Бетти всегда открыто трудилась, стараясь изо всех сил. По сравнению с ней Вероника, казалось, ничем особенно не увлекалась.
Теперь он понимает, насколько это было несправедливо. Насколько ее легкость всегда была результатом стольких усилий. Он почти хочет извиниться, но его сожалений недостаточно. Хотя Джагхед подозревает, что если он скажет ей, что он неправильно оценивал ее в Ривердейле и что ему жаль, то она поймет.
Он заходит на кухню и начинает нарезать лук для болоньезе, которые он запланировал на вечерний ужин, а она облокачивается на стол рядом с ним, пьет воду и жалуется на капитана болельщиц.
— Шерил, возможно, была злобным нарциссом, но, по крайней мере, у нее были амбиции, — заключает она с раздражением. — В любом случае, как работа? — ее глаза сверкают злым поддразниванием, к которому он уже привык. — Было ли что-нибудь захватывающее?
Он перестает шинковать и бросает на нее обвиняющий взгляд:
— Боже, Вероника, это была ты?
Ее глаза сияют, как драгоценные камни, и она старается спрятать самодовольную улыбку.
— Я не понимаю, о чем ты.
— Конечно, нет, — его раздраженный тон плохо скрывает правду, что он вытерпел бы все ее дразнящие игры ради шаткой радости в ее взгляде. — Кэсси и ее подруги нечаянно наткнулись на магазин, потому что они просто любят комиксы.
— Я полагаю, что этот визит укрепил мнение твоих коллег о том, что… что они сказали, когда я приходила? — она делает паузу, пытаясь вспомнить. — Магнит для цыпочек?
— Что-то в этом роде, — он закидывает лук в сковороду. — На них была униформа, а Кэсси склонилась над стойкой, чтобы поговорить со мной.

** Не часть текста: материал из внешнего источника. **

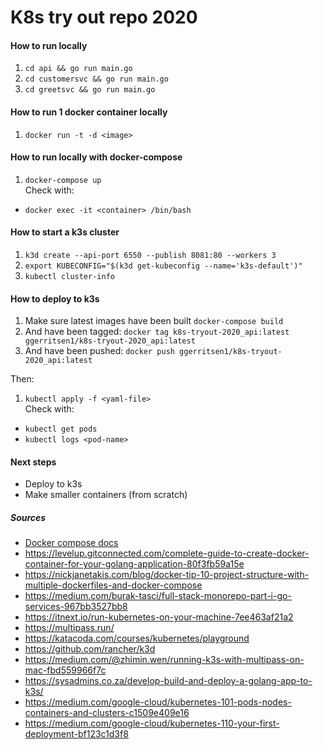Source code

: # K8s try out repo 2020

#### How to run locally

1. `cd api && go run main.go`  
1. `cd customersvc && go run main.go`  
1. `cd greetsvc && go run main.go`  

#### How to run 1 docker container locally

1. `docker run -t -d <image>`

#### How to run locally with docker-compose

1. `docker-compose up`  
Check with:
- `docker exec -it <container> /bin/bash`

#### How to start a k3s cluster
1. `k3d create --api-port 6550 --publish 8081:80 --workers 3`
1. `export KUBECONFIG="$(k3d get-kubeconfig --name='k3s-default')"`
1. `kubectl cluster-info`

#### How to deploy to k3s
1. Make sure latest images have been built `docker-compose build`
1. And have been tagged: `docker tag k8s-tryout-2020_api:latest ggerritsen1/k8s-tryout-2020_api:latest`
1. And have been pushed: `docker push ggerritsen1/k8s-tryout-2020_api:latest`  

Then:  
1. `kubectl apply -f <yaml-file>`  
Check with:
- `kubectl get pods`
- `kubectl logs <pod-name>`

#### Next steps

- Deploy to k3s
- Make smaller containers (from scratch)


##### Sources
- [Docker compose docs](https://docs.docker.com/compose/compose-file/)
- https://levelup.gitconnected.com/complete-guide-to-create-docker-container-for-your-golang-application-80f3fb59a15e
- https://nickjanetakis.com/blog/docker-tip-10-project-structure-with-multiple-dockerfiles-and-docker-compose
- https://medium.com/burak-tasci/full-stack-monorepo-part-i-go-services-967bb3527bb8
- https://itnext.io/run-kubernetes-on-your-machine-7ee463af21a2
- https://multipass.run/
- https://katacoda.com/courses/kubernetes/playground
- https://github.com/rancher/k3d
- https://medium.com/@zhimin.wen/running-k3s-with-multipass-on-mac-fbd559966f7c
- https://sysadmins.co.za/develop-build-and-deploy-a-golang-app-to-k3s/
- https://medium.com/google-cloud/kubernetes-101-pods-nodes-containers-and-clusters-c1509e409e16
- https://medium.com/google-cloud/kubernetes-110-your-first-deployment-bf123c1d3f8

Ричи, возможно, придется снова вставить глаза, и я боюсь думать, что Скотт сделает с визуальным изображением позже.
— Фу, — она вздрагивает. — Он такой извращенец.
— Так и есть, и ты ему очень понравилась, — он угрожающе взмахивает ножом в ее сторону и игриво подмигивает ей, флирт становится нормой после их отъезда из Ривердейла, и избавления от некоторых внешних факторов, что заставляли их враждовать, а именно война между их семьями. — Может быть, я упомяну, где ты работаешь. Посмотри, как тебе это понравится.
— Так нечестно. Скотт груб, а Кэсси очень милая и абсолютно безвредная, — возражает она, и когда он поворачивается, чтобы положить разделочную доску в раковину, она берет зубчик чеснока со стола и бросает ему в голову.
— Эй, — он оборачивается и стряхивает капли воды с рук на неё, заставляя ее взвизгнуть.
Что-то в этом чисто девичьем звуке заставляет его улыбнуться, и он сгребает большую охапку пены и прижимает к ее лицу. Она визжит от удивления и пытается от него сбежать. Но он быстрее, обвивает рукой ее талию и тянет ее обратно к раковине. Она теплая и легкая и все еще немного влажная от пота, когда он поднимает ее с пола одной рукой и хватает пену другой.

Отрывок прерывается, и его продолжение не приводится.